Tried His Hand at Politics

Now that he was firmly established in Lorain, Barden explored new opportunities. He turned to publishing and, with a partner, tried to start a newspaper in 1967. That particular enterprise failed, but he tried again, eventually creating the Lorain County Times. Using the newspaper as a springboard for even greater community involvement, Barden entered politics, serving two terms on the Lorain City Council, from 1972 until 1975.

Barden moved from the political pulpit to the electronic pulpit in 1977, when he took to the airwaves at WKYC-TV in Cleveland. For three years he held sway on a talk show that aired on Clevelands National Broadcasting Company (NBC) affiliate. Barden kept his eyes open to the changes that were occurring in the entertainment industry; prognosticators were predicting the demise of network television as more and more people turned to cable. Barden saw that cable was coming, and with it would come the potential for great profits. Though real estate development deals were still his main business venture in the late 1970s, Barden kept his eyes trained on the electronic landscape, looking for an opening.

According to Black Enterprise magazine, Barden used his television acumen and his community leader status to put together an arrangement that would start him on the road to becoming a cable television magnate. Barden helped broker a deal whereby four percent of the cable television franchises in the City of Lorain, as well as those of another nearby community, were set aside by the licensing authorities for African American investment. Barden bought two percent of each franchise for $2,000 apiece. He was quoted in Black Enterprise as saying, Thats a once-in-a-lifetime opportunity. It proved to be a special opportunity, indeed, for two years later Barden sold his tiny interests for $200,000.

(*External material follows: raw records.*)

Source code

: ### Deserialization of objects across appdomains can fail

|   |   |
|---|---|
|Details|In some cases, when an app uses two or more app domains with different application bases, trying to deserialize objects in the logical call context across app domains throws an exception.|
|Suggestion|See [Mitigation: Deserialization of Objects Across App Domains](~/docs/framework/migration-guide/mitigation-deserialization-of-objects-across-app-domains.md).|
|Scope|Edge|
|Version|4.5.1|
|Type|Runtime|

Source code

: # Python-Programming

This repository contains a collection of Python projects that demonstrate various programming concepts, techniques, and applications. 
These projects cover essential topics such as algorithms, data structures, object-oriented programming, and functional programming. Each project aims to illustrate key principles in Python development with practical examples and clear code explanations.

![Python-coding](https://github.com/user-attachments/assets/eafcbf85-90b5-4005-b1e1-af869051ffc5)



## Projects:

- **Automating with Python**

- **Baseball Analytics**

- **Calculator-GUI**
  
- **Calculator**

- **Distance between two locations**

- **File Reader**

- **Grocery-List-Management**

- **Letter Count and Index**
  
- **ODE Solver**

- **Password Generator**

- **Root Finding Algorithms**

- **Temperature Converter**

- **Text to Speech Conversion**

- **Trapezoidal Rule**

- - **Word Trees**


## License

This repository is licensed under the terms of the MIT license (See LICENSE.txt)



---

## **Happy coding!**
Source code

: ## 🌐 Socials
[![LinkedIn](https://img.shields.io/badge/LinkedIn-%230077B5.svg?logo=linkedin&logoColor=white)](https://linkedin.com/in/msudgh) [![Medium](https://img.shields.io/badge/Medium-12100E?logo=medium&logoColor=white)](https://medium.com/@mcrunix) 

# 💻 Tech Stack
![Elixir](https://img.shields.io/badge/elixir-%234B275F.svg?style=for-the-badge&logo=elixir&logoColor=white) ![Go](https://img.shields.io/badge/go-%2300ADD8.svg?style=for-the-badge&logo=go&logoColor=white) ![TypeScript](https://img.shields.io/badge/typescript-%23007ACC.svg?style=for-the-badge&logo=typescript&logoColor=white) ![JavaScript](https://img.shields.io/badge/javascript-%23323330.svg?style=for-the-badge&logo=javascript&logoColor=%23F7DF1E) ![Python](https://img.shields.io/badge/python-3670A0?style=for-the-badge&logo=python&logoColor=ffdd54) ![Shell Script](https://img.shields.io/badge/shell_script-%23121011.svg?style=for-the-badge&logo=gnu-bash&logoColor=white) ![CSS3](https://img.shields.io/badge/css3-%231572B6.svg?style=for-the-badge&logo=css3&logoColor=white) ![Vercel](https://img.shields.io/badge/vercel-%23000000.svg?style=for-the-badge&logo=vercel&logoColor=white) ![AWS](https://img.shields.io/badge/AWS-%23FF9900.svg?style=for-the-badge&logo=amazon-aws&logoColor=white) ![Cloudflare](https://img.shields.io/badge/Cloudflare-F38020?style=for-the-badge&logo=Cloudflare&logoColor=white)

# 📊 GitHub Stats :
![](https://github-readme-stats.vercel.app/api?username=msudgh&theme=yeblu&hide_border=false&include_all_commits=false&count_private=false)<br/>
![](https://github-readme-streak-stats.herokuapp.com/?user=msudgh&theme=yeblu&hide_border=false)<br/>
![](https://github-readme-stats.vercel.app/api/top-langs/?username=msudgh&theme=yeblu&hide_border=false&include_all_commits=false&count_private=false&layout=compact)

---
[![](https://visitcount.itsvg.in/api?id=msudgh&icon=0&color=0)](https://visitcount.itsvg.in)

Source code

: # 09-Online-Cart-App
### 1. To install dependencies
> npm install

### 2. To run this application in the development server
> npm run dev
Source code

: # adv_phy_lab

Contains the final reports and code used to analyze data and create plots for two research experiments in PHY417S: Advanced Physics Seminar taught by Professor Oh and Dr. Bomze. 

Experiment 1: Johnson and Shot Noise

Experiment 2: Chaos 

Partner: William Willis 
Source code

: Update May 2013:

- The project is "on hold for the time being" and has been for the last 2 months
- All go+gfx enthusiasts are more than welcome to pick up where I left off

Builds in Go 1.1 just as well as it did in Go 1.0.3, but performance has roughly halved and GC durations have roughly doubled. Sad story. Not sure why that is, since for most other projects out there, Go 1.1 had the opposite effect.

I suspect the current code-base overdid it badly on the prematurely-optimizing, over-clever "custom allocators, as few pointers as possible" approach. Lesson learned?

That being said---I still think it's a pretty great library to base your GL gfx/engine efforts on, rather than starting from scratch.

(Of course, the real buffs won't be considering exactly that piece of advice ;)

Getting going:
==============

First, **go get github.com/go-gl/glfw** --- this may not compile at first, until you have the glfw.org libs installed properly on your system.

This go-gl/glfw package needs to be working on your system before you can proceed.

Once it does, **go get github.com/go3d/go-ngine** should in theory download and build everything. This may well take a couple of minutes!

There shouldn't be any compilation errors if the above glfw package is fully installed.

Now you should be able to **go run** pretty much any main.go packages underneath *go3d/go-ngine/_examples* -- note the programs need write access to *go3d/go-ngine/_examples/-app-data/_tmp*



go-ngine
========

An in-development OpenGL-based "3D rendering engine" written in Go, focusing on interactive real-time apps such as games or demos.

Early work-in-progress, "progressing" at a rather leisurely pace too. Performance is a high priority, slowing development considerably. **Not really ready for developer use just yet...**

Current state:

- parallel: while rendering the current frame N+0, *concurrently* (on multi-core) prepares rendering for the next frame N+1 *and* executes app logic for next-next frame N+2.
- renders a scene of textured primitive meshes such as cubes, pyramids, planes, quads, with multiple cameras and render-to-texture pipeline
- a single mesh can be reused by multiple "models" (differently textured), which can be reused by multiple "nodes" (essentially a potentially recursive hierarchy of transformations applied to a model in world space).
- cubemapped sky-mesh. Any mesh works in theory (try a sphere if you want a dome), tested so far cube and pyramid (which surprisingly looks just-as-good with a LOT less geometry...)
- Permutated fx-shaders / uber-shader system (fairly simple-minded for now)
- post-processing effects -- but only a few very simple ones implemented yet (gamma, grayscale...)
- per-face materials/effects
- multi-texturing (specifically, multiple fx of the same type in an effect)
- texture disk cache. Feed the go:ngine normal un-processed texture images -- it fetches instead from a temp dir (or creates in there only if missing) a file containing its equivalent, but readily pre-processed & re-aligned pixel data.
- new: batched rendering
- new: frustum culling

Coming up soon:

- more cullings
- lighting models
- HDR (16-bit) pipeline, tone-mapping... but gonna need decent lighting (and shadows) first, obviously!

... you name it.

After such a business coup it was not surprising that Barden turned his attention to cable and its profit potential full-time. Barden had a clear aim: to find communities in the West and Midwest that were primarily black, and, using his know-how and connections, attempt to wire as many as he could for cable television. His first opportunity was in Inkster, Michigan. That community awarded Barden a contract to wire 10,000 of its homes. Barden completed the job on time and on budget. In 1981 and 1982, he negotiated his reputation for good work into contracts wiring other communities. He learned the new business as he went along and that education eventually paid off for him.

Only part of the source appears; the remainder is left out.